Y así se hizo. Ana se lavó la cabeza restregándosela vigorosamente con agua y jabón, pero lo único que consiguió fue quizás decolorar su rojo original.
Ciertamente el buhonero había dicho la verdad cuando afirmó que la tintura era inmutable al lavado, aunque su veracidad podía ser puesta en tela de juicio a otros respectos.
—Oh, Marilla, ¿qué puedo hacer? —preguntaba Ana hecha un mar de lágrimas—. No puedo vivir con esto.
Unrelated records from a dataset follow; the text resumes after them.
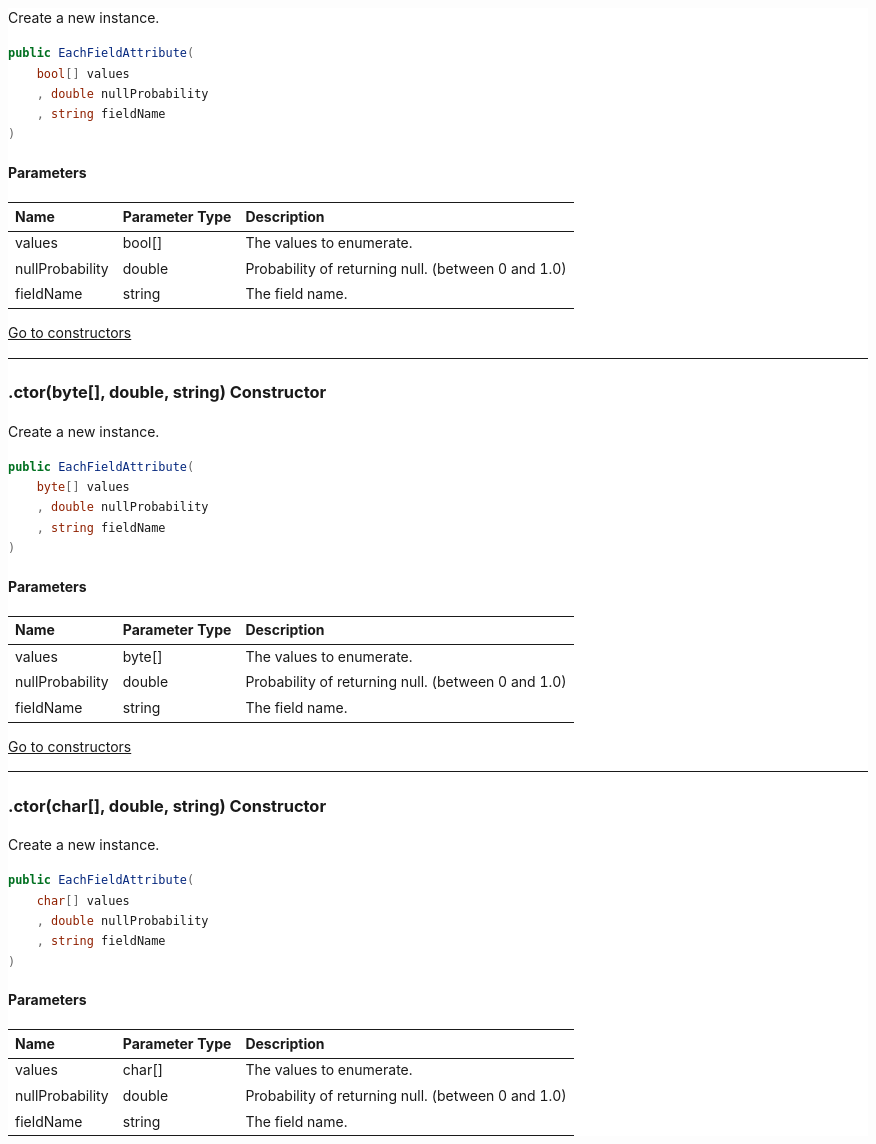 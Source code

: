 Create a new instance.
```c#
public EachFieldAttribute(
	bool[] values
	, double nullProbability
	, string fieldName
)
```
#### Parameters
|Name|Parameter Type|Description|
|:--|:--|:--|
| values | bool[] | The values to enumerate. |
| nullProbability | double | Probability of returning null. (between 0 and 1.0) |
| fieldName | string | The field name. |

[Go to constructors](#Constructors)

---
### .ctor(byte[], double, string) Constructor

Create a new instance.
```c#
public EachFieldAttribute(
	byte[] values
	, double nullProbability
	, string fieldName
)
```
#### Parameters
|Name|Parameter Type|Description|
|:--|:--|:--|
| values | byte[] | The values to enumerate. |
| nullProbability | double | Probability of returning null. (between 0 and 1.0) |
| fieldName | string | The field name. |

[Go to constructors](#Constructors)

---
### .ctor(char[], double, string) Constructor

Create a new instance.
```c#
public EachFieldAttribute(
	char[] values
	, double nullProbability
	, string fieldName
)
```
#### Parameters
|Name|Parameter Type|Description|
|:--|:--|:--|
| values | char[] | The values to enumerate. |
| nullProbability | double | Probability of returning null. (between 0 and 1.0) |
| fieldName | string | The field name. |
La gente ha olvidado mis otras equivocaciones: el linimento en el pastel, el emborrachar a Diana y mi mal genio con la señora Lynde. Pero nunca olvidará éste. Pensará que no soy respetable. Oh, Marilla, «¡qué tela de araña tan intrincada tejemos cuando tratamos de engañar!». Esto es poesía, pero es verdad. Y cómo se reirá Josie Pye. Soy la niña más desgraciada de la isla del Príncipe Eduardo.